* _Your instructions_: Find every line with the string "github" in the material below and copy it.

--- START ---

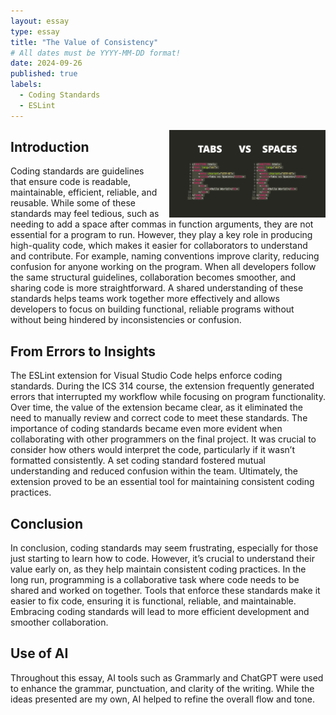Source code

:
 ```yaml
---
layout: essay
type: essay
title: "The Value of Consistency"
# All dates must be YYYY-MM-DD format!
date: 2024-09-26
published: true
labels:
  - Coding Standards
  - ESLint
---
```


<img width="250px" style="float: right; margin-left: 1rem;" class="rounded" src="../img/standards.jpg">

## Introduction
Coding standards are guidelines that ensure code is readable, maintainable, efficient, reliable, and reusable. While some of these standards may feel tedious, such as needing to add a space after commas in function arguments, they are not essential for a program to run. However, they play a key role in producing high-quality code, which makes it easier for collaborators to understand and contribute. For example, naming conventions improve clarity, reducing confusion for anyone working on the program. When all developers follow the same structural guidelines, collaboration becomes smoother, and sharing code is more straightforward. A shared understanding of these standards helps teams work together more effectively and allows developers to focus on building functional, reliable programs without without being hindered by inconsistencies or confusion.

## From Errors to Insights
The ESLint extension for Visual Studio Code helps enforce coding standards. During the ICS 314 course, the extension frequently generated errors that interrupted my workflow while focusing on program functionality. Over time, the value of the extension became clear, as it eliminated the need to manually review and correct code to meet these standards. The importance of coding standards became even more evident when collaborating with other programmers on the final project. It was crucial to consider how others would interpret the code, particularly if it wasn’t formatted consistently. A set coding standard fostered mutual understanding and reduced confusion within the team. Ultimately, the extension proved to be an essential tool for maintaining consistent coding practices.

## Conclusion
In conclusion, coding standards may seem frustrating, especially for those just starting to learn how to code. However, it’s crucial to understand their value early on, as they help maintain consistent coding practices. In the long run, programming is a collaborative task where code needs to be shared and worked on together. Tools that enforce these standards make it easier to fix code, ensuring it is functional, reliable, and maintainable. Embracing coding standards will lead to more efficient development and smoother collaboration.

## Use of AI
Throughout this essay, AI tools such as Grammarly and ChatGPT were used to enhance the grammar, punctuation, and clarity of the writing. While the ideas presented are my own, AI helped to refine the overall flow and tone.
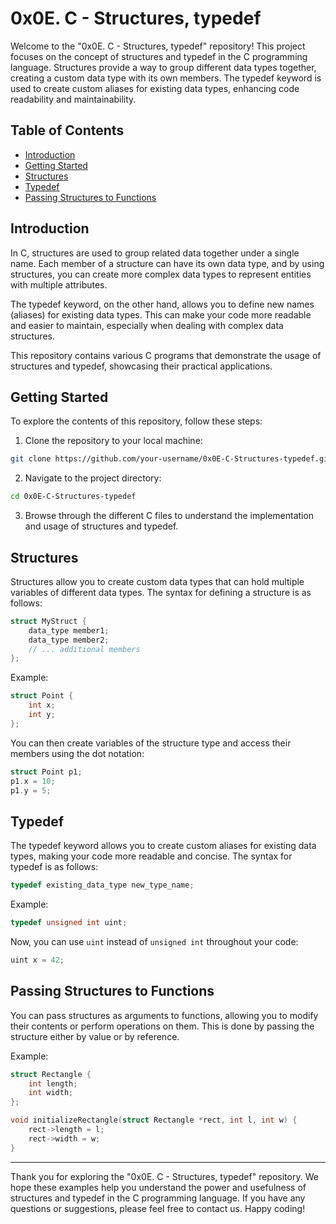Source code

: # 0x0E. C - Structures, typedef

Welcome to the "0x0E. C - Structures, typedef" repository! This project focuses on the concept of structures and typedef in the C programming language. Structures provide a way to group different data types together, creating a custom data type with its own members. The typedef keyword is used to create custom aliases for existing data types, enhancing code readability and maintainability.

## Table of Contents

- [Introduction](#introduction)
- [Getting Started](#getting-started)
- [Structures](#structures)
- [Typedef](#typedef)
- [Passing Structures to Functions](#passing-structures-to-functions)

## Introduction

In C, structures are used to group related data together under a single name. Each member of a structure can have its own data type, and by using structures, you can create more complex data types to represent entities with multiple attributes.

The typedef keyword, on the other hand, allows you to define new names (aliases) for existing data types. This can make your code more readable and easier to maintain, especially when dealing with complex data structures.

This repository contains various C programs that demonstrate the usage of structures and typedef, showcasing their practical applications.

## Getting Started

To explore the contents of this repository, follow these steps:

1. Clone the repository to your local machine:

```bash
git clone https://github.com/your-username/0x0E-C-Structures-typedef.git
```

2. Navigate to the project directory:

```bash
cd 0x0E-C-Structures-typedef
```

3. Browse through the different C files to understand the implementation and usage of structures and typedef.

## Structures

Structures allow you to create custom data types that can hold multiple variables of different data types. The syntax for defining a structure is as follows:

```c
struct MyStruct {
    data_type member1;
    data_type member2;
    // ... additional members
};
```

Example:

```c
struct Point {
    int x;
    int y;
};
```

You can then create variables of the structure type and access their members using the dot notation:

```c
struct Point p1;
p1.x = 10;
p1.y = 5;
```

## Typedef

The typedef keyword allows you to create custom aliases for existing data types, making your code more readable and concise. The syntax for typedef is as follows:

```c
typedef existing_data_type new_type_name;
```

Example:

```c
typedef unsigned int uint;
```

Now, you can use `uint` instead of `unsigned int` throughout your code:

```c
uint x = 42;
```

## Passing Structures to Functions

You can pass structures as arguments to functions, allowing you to modify their contents or perform operations on them. This is done by passing the structure either by value or by reference.

Example:

```c
struct Rectangle {
    int length;
    int width;
};

void initializeRectangle(struct Rectangle *rect, int l, int w) {
    rect->length = l;
    rect->width = w;
}
```


---

Thank you for exploring the "0x0E. C - Structures, typedef" repository. We hope these examples help you understand the power and usefulness of structures and typedef in the C programming language. If you have any questions or suggestions, please feel free to contact us. Happy coding!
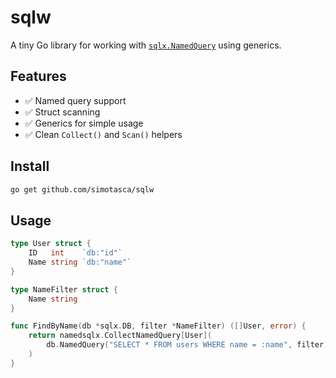 # sqlw

A tiny Go library for working with [`sqlx.NamedQuery`](https://pkg.go.dev/github.com/jmoiron/sqlx#DB.NamedQuery) using generics.

## Features

- ✅ Named query support
- ✅ Struct scanning
- ✅ Generics for simple usage
- ✅ Clean `Collect()` and `Scan()` helpers

## Install

```bash
go get github.com/simotasca/sqlw
```

## Usage

```go
type User struct {
	ID   int    `db:"id"`
	Name string `db:"name"`
}

type NameFilter struct {
	Name string
}

func FindByName(db *sqlx.DB, filter *NameFilter) ([]User, error) {
	return namedsqlx.CollectNamedQuery[User](
		db.NamedQuery("SELECT * FROM users WHERE name = :name", filter),
	)
}
```

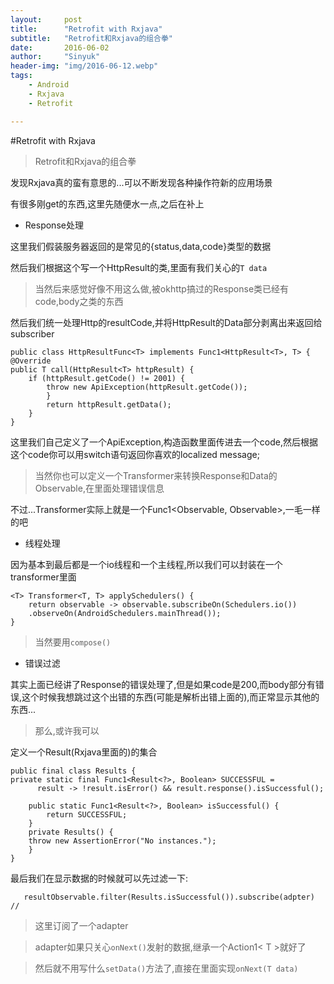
 ```yaml
---
layout:     post
title:      "Retrofit with Rxjava"
subtitle:   "Retrofit和Rxjava的组合拳"
date:       2016-06-02
author:     "Sinyuk"
header-img: "img/2016-06-12.webp"
tags:
    - Android
    - Rxjava
    - Retrofit

---
```


#Retrofit with Rxjava

> Retrofit和Rxjava的组合拳

发现Rxjava真的蛮有意思的...可以不断发现各种操作符新的应用场景

有很多刚get的东西,这里先随便水一点,之后在补上


- Response处理

这里我们假装服务器返回的是常见的{status,data,code}类型的数据

然后我们根据这个写一个HttpResult<T>的类,里面有我们关心的`T data`

> 当然后来感觉好像不用这么做,被okhttp搞过的Response类已经有code,body之类的东西


然后我们统一处理Http的resultCode,并将HttpResult的Data部分剥离出来返回给subscriber

	public class HttpResultFunc<T> implements Func1<HttpResult<T>, T> {
	@Override
    public T call(HttpResult<T> httpResult) {
        if (httpResult.getCode() != 2001) {
            throw new ApiException(httpResult.getCode());
        	}
        	return httpResult.getData();
    	}
	}

这里我们自己定义了一个ApiException,构造函数里面传进去一个code,然后根据这个code你可以用switch语句返回你喜欢的localized message;

> 当然你也可以定义一个Transformer来转换Response和Data的Observable,在里面处理错误信息

不过...Transformer实际上就是一个Func1<Observable<T>, Observable<R>>,一毛一样的吧


- 线程处理

因为基本到最后都是一个io线程和一个主线程,所以我们可以封装在一个transformer里面

	<T> Transformer<T, T> applySchedulers() {  
		return observable -> observable.subscribeOn(Schedulers.io())
    	.observeOn(AndroidSchedulers.mainThread());
	}

> 当然要用`compose()`

- 错误过滤

其实上面已经讲了Response的错误处理了,但是如果code是200,而body部分有错误,这个时候我想跳过这个出错的东西(可能是解析出错上面的),而正常显示其他的东西...

> 那么,或许我可以

定义一个Result(Rxjava里面的)的集合

	public final class Results {
	private static final Func1<Result<?>, Boolean> SUCCESSFUL =
          result -> !result.isError() && result.response().isSuccessful();

		public static Func1<Result<?>, Boolean> isSuccessful() {
    		return SUCCESSFUL;
		}
		private Results() {
    	throw new AssertionError("No instances.");
		}
	}

最后我们在显示数据的时候就可以先过滤一下:

       resultObservable.filter(Results.isSuccessful()).subscribe(adpter) //

> 这里订阅了一个adapter

> adapter如果只关心`onNext()`发射的数据,继承一个Action1< T >就好了

> 然后就不用写什么`setData()`方法了,直接在里面实现`onNext(T data)`

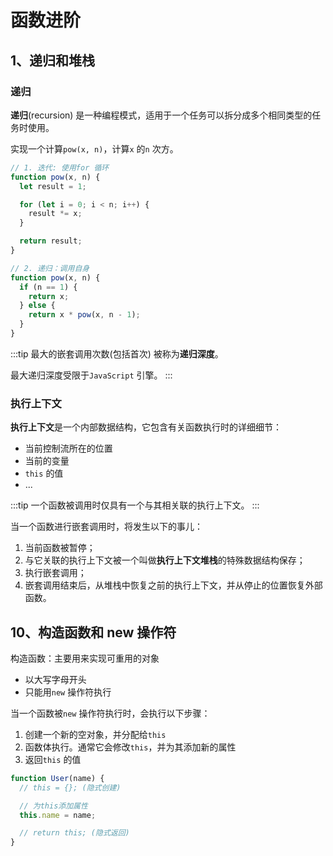 # 函数进阶

## 1、递归和堆栈

### 递归

**递归**(recursion) 是一种编程模式，适用于一个任务可以拆分成多个相同类型的任务时使用。

实现一个计算`pow(x, n)`，计算`x` 的`n` 次方。

```javascript
// 1. 迭代: 使用for 循环
function pow(x, n) {
  let result = 1;

  for (let i = 0; i < n; i++) {
    result *= x;
  }

  return result;
}

// 2. 递归：调用自身
function pow(x, n) {
  if (n == 1) {
    return x;
  } else {
    return x * pow(x, n - 1);
  }
}
```

:::tip
最大的嵌套调用次数(包括首次) 被称为**递归深度**。

最大递归深度受限于`JavaScript` 引擎。
:::

### 执行上下文

**执行上下文**是一个内部数据结构，它包含有关函数执行时的详细细节：

- 当前控制流所在的位置
- 当前的变量
- `this` 的值
- ...

:::tip
一个函数被调用时仅具有一个与其相关联的执行上下文。
:::

当一个函数进行嵌套调用时，将发生以下的事儿：

1. 当前函数被暂停；
2. 与它关联的执行上下文被一个叫做**执行上下文堆栈**的特殊数据结构保存；
3. 执行嵌套调用；
4. 嵌套调用结束后，从堆栈中恢复之前的执行上下文，并从停止的位置恢复外部函数。

## 10、构造函数和 new 操作符

构造函数：主要用来实现可重用的对象

- 以大写字母开头
- 只能用`new` 操作符执行

当一个函数被`new` 操作符执行时，会执行以下步骤：

1. 创建一个新的空对象，并分配给`this`
2. 函数体执行。通常它会修改`this`，并为其添加新的属性
3. 返回`this` 的值

```javascript
function User(name) {
  // this = {}; (隐式创建)

  // 为this添加属性
  this.name = name;

  // return this; (隐式返回)
}
```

--- END ---

* _Solution to this task_:
git clone https://github.com/your-username/0x0E-C-Structures-typedef.git
A tiny Go library for working with [`sqlx.NamedQuery`](https://pkg.go.dev/github.com/jmoiron/sqlx#DB.NamedQuery) using generics.
go get github.com/simotasca/sqlw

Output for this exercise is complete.